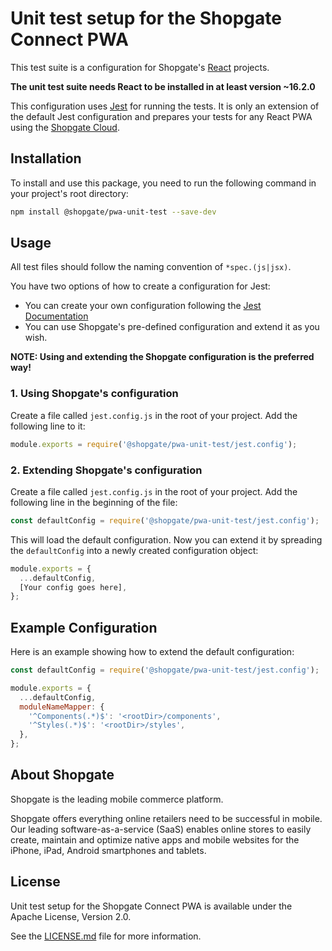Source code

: # Unit test setup for the Shopgate Connect PWA

This test suite is a configuration for Shopgate's [React](https://facebook.github.io/react/) projects.

**The unit test suite needs React to be installed in at least version ~16.2.0**

This configuration uses [Jest](https://facebook.github.io/jest/) for running the tests.
It is only an extension of the default Jest configuration and
prepares your tests for any React PWA using the [Shopgate Cloud](https://developer.shopgate.com).

## Installation

To install and use this package, you need to run the following command in your
project's root directory:

```sh
npm install @shopgate/pwa-unit-test --save-dev
```

## Usage

All test files should follow the naming convention of `*spec.(js|jsx)`.

You have two options of how to create a configuration for Jest:

- You can create your own configuration following the [Jest Documentation](https://facebook.github.io/jest/docs/en/getting-started.html)
- You can use Shopgate's pre-defined configuration and extend it as you wish.

__NOTE: Using and extending the Shopgate configuration is the preferred way!__

### 1. Using Shopgate's configuration

Create a file called `jest.config.js` in the root of your project.
Add the following line to it:

```js
module.exports = require('@shopgate/pwa-unit-test/jest.config');
```

### 2. Extending Shopgate's configuration

Create a file called `jest.config.js` in the root of your project.
Add the following line in the beginning of the file:

```js
const defaultConfig = require('@shopgate/pwa-unit-test/jest.config');
```

This will load the default configuration. Now you can extend it by spreading the `defaultConfig`
into a newly created configuration object:

```js
module.exports = {
  ...defaultConfig,
  [Your config goes here],
};
```

## Example Configuration

Here is an example showing how to extend the default configuration:

```js
const defaultConfig = require('@shopgate/pwa-unit-test/jest.config');

module.exports = {
  ...defaultConfig,
  moduleNameMapper: {
    '^Components(.*)$': '<rootDir>/components',
    '^Styles(.*)$': '<rootDir>/styles',
  },
};
```

## About Shopgate

Shopgate is the leading mobile commerce platform.

Shopgate offers everything online retailers need to be successful in mobile. Our leading
software-as-a-service (SaaS) enables online stores to easily create, maintain and optimize
native apps and mobile websites for the iPhone, iPad, Android smartphones and tablets.

## License

Unit test setup for the Shopgate Connect PWA is available under the Apache License, Version 2.0.

See the [LICENSE.md](./LICENSE.md) file for more information.
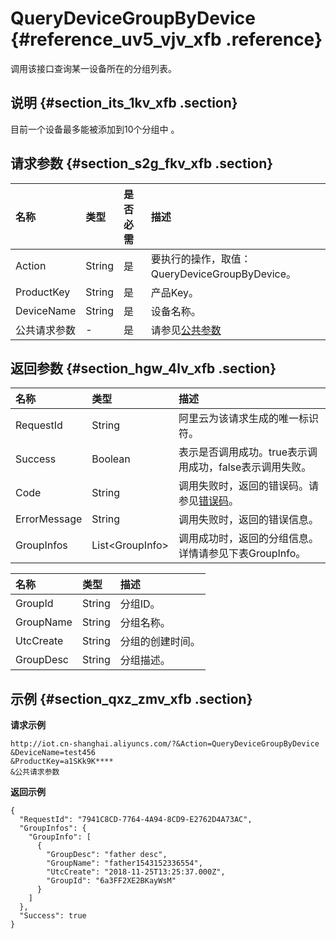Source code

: # QueryDeviceGroupByDevice {#reference_uv5_vjv_xfb .reference}

调用该接口查询某一设备所在的分组列表。

## 说明 {#section_its_1kv_xfb .section}

目前一个设备最多能被添加到10个分组中 。

## 请求参数 {#section_s2g_fkv_xfb .section}

|名称|类型|是否必需|描述|
|:-|:-|:---|:-|
|Action|String|是|要执行的操作，取值：QueryDeviceGroupByDevice。|
|ProductKey|String|是|产品Key。|
|DeviceName|String|是|设备名称。|
|公共请求参数|-|是|请参见[公共参数](intl.zh-CN/云端开发指南/云端API参考/公共参数.md#)|

## 返回参数 {#section_hgw_4lv_xfb .section}

|名称|类型|描述|
|:-|:-|:-|
|RequestId|String|阿里云为该请求生成的唯一标识符。|
|Success|Boolean|表示是否调用成功。true表示调用成功，false表示调用失败。|
|Code|String|调用失败时，返回的错误码。请参见[错误码](intl.zh-CN/云端开发指南/云端API参考/错误码.md#)。|
|ErrorMessage|String|调用失败时，返回的错误信息。|
|GroupInfos|List<GroupInfo\>|调用成功时，返回的分组信息。详情请参见下表GroupInfo。|

|名称|类型|描述|
|:-|:-|:-|
|GroupId|String|分组ID。|
|GroupName|String|分组名称。|
|UtcCreate|String|分组的创建时间。|
|GroupDesc|String|分组描述。|

## 示例 {#section_qxz_zmv_xfb .section}

**请求示例**

```
http://iot.cn-shanghai.aliyuncs.com/?&Action=QueryDeviceGroupByDevice
&DeviceName=test456
&ProductKey=a1SKk9K****
&公共请求参数
```

**返回示例**

```
{
  "RequestId": "7941C8CD-7764-4A94-8CD9-E2762D4A73AC",
  "GroupInfos": {
    "GroupInfo": [
      {
        "GroupDesc": "father desc",
        "GroupName": "father1543152336554",
        "UtcCreate": "2018-11-25T13:25:37.000Z",
        "GroupId": "6a3FF2XE2BKayWsM"
      }
    ]
  },
  "Success": true
}
```

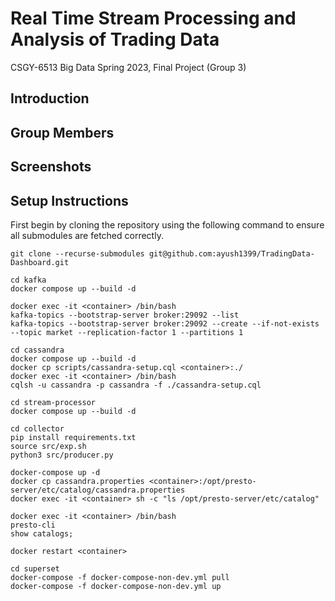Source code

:# Real Time Stream Processing and Analysis of Trading Data
CSGY-6513 Big Data Spring 2023, Final Project (Group 3)
## Introduction
## Group Members
## Screenshots
## Setup Instructions

First begin by cloning the repository using the following command to ensure all submodules are fetched correctly.
```
git clone --recurse-submodules git@github.com:ayush1399/TradingData-Dashboard.git
```

```
cd kafka
docker compose up --build -d
```

```
docker exec -it <container> /bin/bash
kafka-topics --bootstrap-server broker:29092 --list
kafka-topics --bootstrap-server broker:29092 --create --if-not-exists --topic market --replication-factor 1 --partitions 1
```

```
cd cassandra
docker compose up --build -d
docker cp scripts/cassandra-setup.cql <container>:./
docker exec -it <container> /bin/bash
cqlsh -u cassandra -p cassandra -f ./cassandra-setup.cql
```

```
cd stream-processor
docker compose up --build -d
```

```
cd collector
pip install requirements.txt
source src/exp.sh
python3 src/producer.py
```

```
docker-compose up -d 
docker cp cassandra.properties <container>:/opt/presto-server/etc/catalog/cassandra.properties
docker exec -it <container> sh -c "ls /opt/presto-server/etc/catalog"

docker exec -it <container> /bin/bash
presto-cli
show catalogs;

docker restart <container>
```

```
cd superset
docker-compose -f docker-compose-non-dev.yml pull
docker-compose -f docker-compose-non-dev.yml up
```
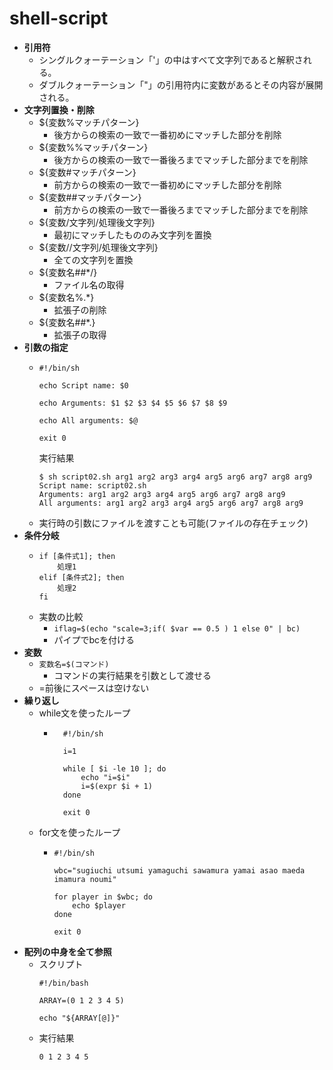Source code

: # shell-script
- **引用符**
  - シングルクォーテーション「'」の中はすべて文字列であると解釈される。
  - ダブルクォーテーション「"」の引用符内に変数があるとその内容が展開される。
- **文字列置換・削除**
  - ${変数%マッチパターン}
    - 後方からの検索の一致で一番初めにマッチした部分を削除
  - ${変数%%マッチパターン}
    - 後方からの検索の一致で一番後ろまでマッチした部分までを削除
  - ${変数#マッチパターン}
    - 前方からの検索の一致で一番初めにマッチした部分を削除
  - ${変数##マッチパターン}
    - 前方からの検索の一致で一番後ろまでマッチした部分までを削除
  - ${変数/文字列/処理後文字列}
    - 最初にマッチしたもののみ文字列を置換
  - ${変数//文字列/処理後文字列}
    - 全ての文字列を置換
  - ${変数名##*/}
    - ファイル名の取得
  - ${変数名%.*}
    - 拡張子の削除
  - ${変数名##*.}
    - 拡張子の取得
- **引数の指定**
  - ```
    #!/bin/sh

    echo Script name: $0

    echo Arguments: $1 $2 $3 $4 $5 $6 $7 $8 $9

    echo All arguments: $@

    exit 0
    ```
    実行結果
    ```
    $ sh script02.sh arg1 arg2 arg3 arg4 arg5 arg6 arg7 arg8 arg9
    Script name: script02.sh
    Arguments: arg1 arg2 arg3 arg4 arg5 arg6 arg7 arg8 arg9
    All arguments: arg1 arg2 arg3 arg4 arg5 arg6 arg7 arg8 arg9
    ```
  -  実行時の引数にファイルを渡すことも可能(ファイルの存在チェック)
- **条件分岐**
  - ```
    if [条件式1]; then
        処理1
    elif [条件式2]; then
        処理2
    fi
    ```
  - 実数の比較
    - `iflag=$(echo "scale=3;if( $var == 0.5 ) 1 else 0" | bc)`
    - パイプでbcを付ける  
- **変数**
  - `変数名=$(コマンド)`
    - コマンドの実行結果を引数として渡せる
  - =前後にスペースは空けない
- **繰り返し**
  - while文を使ったループ
    - ```
        #!/bin/sh

        i=1

        while [ $i -le 10 ]; do
            echo "i=$i"
            i=$(expr $i + 1)
        done

        exit 0
      ```
  -  for文を使ったループ
     -  ```
        #!/bin/sh

        wbc="sugiuchi utsumi yamaguchi sawamura yamai asao maeda imamura noumi"

        for player in $wbc; do
            echo $player
        done

        exit 0
        ```
- **配列の中身を全て参照**
  - スクリプト
    ```
    #!/bin/bash

    ARRAY=(0 1 2 3 4 5)

    echo "${ARRAY[@]}"
    ```
  - 実行結果 
    ```
    0 1 2 3 4 5 
    ```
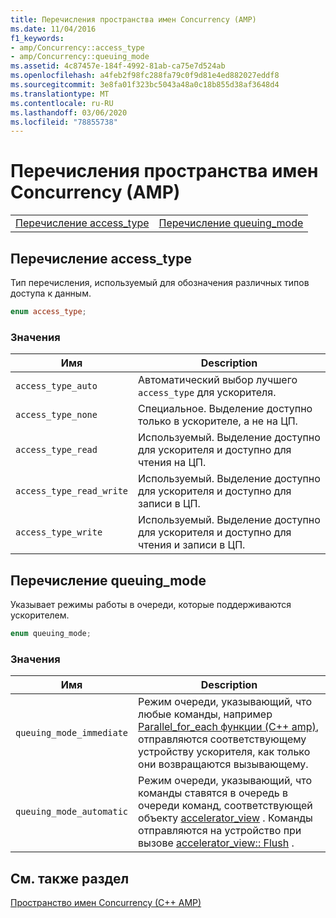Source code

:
 ```yaml
---
title: Перечисления пространства имен Concurrency (AMP)
ms.date: 11/04/2016
f1_keywords:
- amp/Concurrency::access_type
- amp/Concurrency::queuing_mode
ms.assetid: 4c87457e-184f-4992-81ab-ca75e7d524ab
ms.openlocfilehash: a4feb2f98fc288fa79c0f9d81e4ed882027eddf8
ms.sourcegitcommit: 3e8fa01f323bc5043a48a0c18b855d38af3648d4
ms.translationtype: MT
ms.contentlocale: ru-RU
ms.lasthandoff: 03/06/2020
ms.locfileid: "78855738"
---
```

# <a name="concurrency-namespace-enums-amp"></a>Перечисления пространства имен Concurrency (AMP)

|||
|-|-|
|[Перечисление access_type](#access_type)|[Перечисление queuing_mode](#queuing_mode)|

## <a name="access_type"></a>Перечисление access_type

Тип перечисления, используемый для обозначения различных типов доступа к данным.

```cpp
enum access_type;
```

### <a name="values"></a>Значения

|Имя|Description|
|----------|-----------------|
|`access_type_auto`|Автоматический выбор лучшего `access_type` для ускорителя.|
|`access_type_none`|Специальное. Выделение доступно только в ускорителе, а не на ЦП.|
|`access_type_read`|Используемый. Выделение доступно для ускорителя и доступно для чтения на ЦП.|
|`access_type_read_write`|Используемый. Выделение доступно для ускорителя и доступно для записи в ЦП.|
|`access_type_write`|Используемый. Выделение доступно для ускорителя и доступно для чтения и записи в ЦП.|

## <a name="queuing_mode"></a>Перечисление queuing_mode

Указывает режимы работы в очереди, которые поддерживаются ускорителем.

```cpp
enum queuing_mode;
```

### <a name="values"></a>Значения

|Имя|Description|
|----------|-----------------|
|`queuing_mode_immediate`|Режим очереди, указывающий, что любые команды, например [Parallel_for_each функции (C++ amp)](concurrency-namespace-functions-amp.md#parallel_for_each), отправляются соответствующему устройству ускорителя, как только они возвращаются вызывающему.|
|`queuing_mode_automatic`|Режим очереди, указывающий, что команды ставятся в очередь в очереди команд, соответствующей объекту [accelerator_view](accelerator-view-class.md) . Команды отправляются на устройство при вызове [accelerator_view:: Flush](accelerator-view-class.md#flush) .|

## <a name="see-also"></a>См. также раздел

[Пространство имен Concurrency (C++ AMP)](concurrency-namespace-cpp-amp.md)
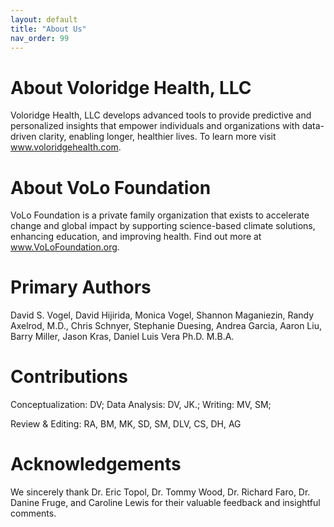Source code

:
 ```yaml
---
layout: default
title: "About Us"
nav_order: 99
---
```


# About Voloridge Health, LLC

Voloridge Health, LLC develops advanced tools to provide predictive and personalized insights that empower individuals and organizations with data-driven clarity, enabling longer, healthier lives. To learn more visit www.voloridgehealth.com.

#  About VoLo Foundation

VoLo Foundation is a private family organization that exists to accelerate change and global impact by supporting science-based climate solutions, enhancing education, and improving health. Find out more at www.VoLoFoundation.org.

# Primary Authors

David S. Vogel, David Hijirida, Monica Vogel, Shannon Maganiezin, Randy Axelrod, M.D., Chris Schnyer, Stephanie Duesing, Andrea Garcia, Aaron Liu, Barry Miller, Jason Kras, Daniel Luis Vera Ph.D. M.B.A.

# Contributions

Conceptualization: DV; Data Analysis: DV, JK.; Writing: MV, SM;

Review & Editing: RA, BM, MK, SD, SM, DLV, CS, DH, AG

# Acknowledgements

We sincerely thank Dr. Eric Topol, Dr. Tommy Wood, Dr. Richard Faro, Dr. Danine Fruge, and Caroline Lewis for their valuable feedback and insightful comments.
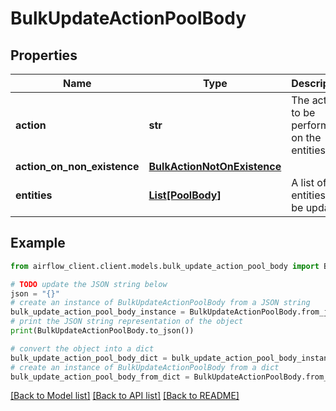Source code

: # BulkUpdateActionPoolBody


## Properties

Name | Type | Description | Notes
------------ | ------------- | ------------- | -------------
**action** | **str** | The action to be performed on the entities. | 
**action_on_non_existence** | [**BulkActionNotOnExistence**](BulkActionNotOnExistence.md) |  | [optional] 
**entities** | [**List[PoolBody]**](PoolBody.md) | A list of entities to be updated. | 

## Example

```python
from airflow_client.client.models.bulk_update_action_pool_body import BulkUpdateActionPoolBody

# TODO update the JSON string below
json = "{}"
# create an instance of BulkUpdateActionPoolBody from a JSON string
bulk_update_action_pool_body_instance = BulkUpdateActionPoolBody.from_json(json)
# print the JSON string representation of the object
print(BulkUpdateActionPoolBody.to_json())

# convert the object into a dict
bulk_update_action_pool_body_dict = bulk_update_action_pool_body_instance.to_dict()
# create an instance of BulkUpdateActionPoolBody from a dict
bulk_update_action_pool_body_from_dict = BulkUpdateActionPoolBody.from_dict(bulk_update_action_pool_body_dict)
```
[[Back to Model list]](../README.md#documentation-for-models) [[Back to API list]](../README.md#documentation-for-api-endpoints) [[Back to README]](../README.md)


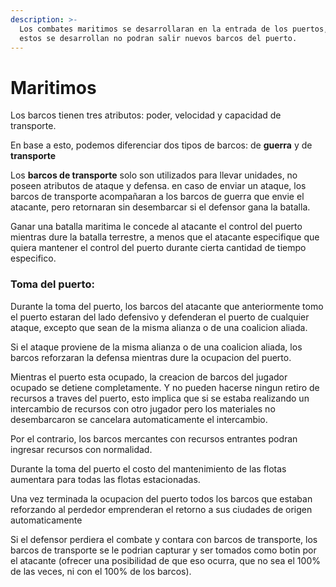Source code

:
 ```yaml
---
description: >-
  Los combates maritimos se desarrollaran en la entrada de los puertos, mientras
  estos se desarrollan no podran salir nuevos barcos del puerto.
---
```


# Maritimos

Los barcos tienen tres atributos: poder, velocidad y capacidad de transporte.

En base a esto, podemos diferenciar dos tipos de barcos: de **guerra** y de **transporte**

Los **barcos de transporte** solo son utilizados para llevar unidades, no poseen atributos de ataque y defensa. en caso de enviar un ataque, los barcos de transporte acompañaran a los barcos de guerra que envie el atacante, pero retornaran sin desembarcar si el defensor gana la batalla.

Ganar una batalla maritima le concede al atacante el control del puerto mientras dure la batalla terrestre, a menos que el atacante especifique que quiera mantener el control del puerto durante cierta cantidad de tiempo especifico.

### Toma del puerto:

Durante la toma del puerto, los barcos del atacante que anteriormente tomo el puerto estaran del lado defensivo y defenderan el puerto de cualquier ataque, excepto que sean de la misma alianza o de una coalicion aliada.

Si el ataque proviene de la misma alianza o de una coalicion aliada, los barcos reforzaran la defensa mientras dure la ocupacion del puerto.

Mientras el puerto esta ocupado, la creacion de barcos del jugador ocupado se detiene completamente. Y no pueden hacerse ningun retiro de recursos a traves del puerto, esto implica que si se estaba realizando un intercambio de recursos con otro jugador pero los materiales no desembarcaron se cancelara automaticamente el intercambio.

Por el contrario, los barcos mercantes con recursos entrantes podran ingresar recursos con normalidad.

Durante la toma del puerto el costo del mantenimiento de las flotas aumentara para todas las flotas estacionadas.

Una vez terminada la ocupacion del puerto todos los barcos que estaban reforzando al perdedor  emprenderan el retorno a sus ciudades de origen automaticamente

Si el defensor perdiera el combate y contara con barcos de transporte, los barcos de transporte se le podrian capturar y ser tomados como botin por el atacante (ofrecer una posibilidad de que eso ocurra, que no sea el 100% de las veces, ni con el 100% de los barcos).
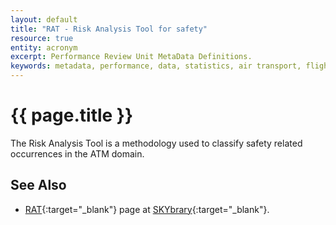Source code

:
 ```yaml
---
layout: default
title: "RAT - Risk Analysis Tool for safety"
resource: true
entity: acronym
excerpt: Performance Review Unit MetaData Definitions.
keywords: metadata, performance, data, statistics, air transport, flights, europe, delay, safety
---
```

# {{ page.title }}

The Risk Analysis Tool is a methodology used to classify safety
related occurrences in the ATM domain.

## See Also

* [RAT][ratSB]{:target="_blank"} page at [SKYbrary][sb]{:target="_blank"}.


[ratSB]: <http://www.skybrary.aero/index.php/Risk_Analysis_Tool_(RAT)> "RAT - SKYbrary"
[sb]: <http://www.skybrary.aero> "SKYbrary"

▶ **ASSIGNMENT**: Look at the listing and set down only the lines from its start through the line with "To install and", word for word and without pictures.

▶ **SOLUTION TO THIS EXERCISE**:
Source code

: # Unit test setup for the Shopgate Connect PWA

This test suite is a configuration for Shopgate's [React](https://facebook.github.io/react/) projects.

**The unit test suite needs React to be installed in at least version ~16.2.0**

This configuration uses [Jest](https://facebook.github.io/jest/) for running the tests.
It is only an extension of the default Jest configuration and
prepares your tests for any React PWA using the [Shopgate Cloud](https://developer.shopgate.com).

## Installation

To install and use this package, you need to run the following command in your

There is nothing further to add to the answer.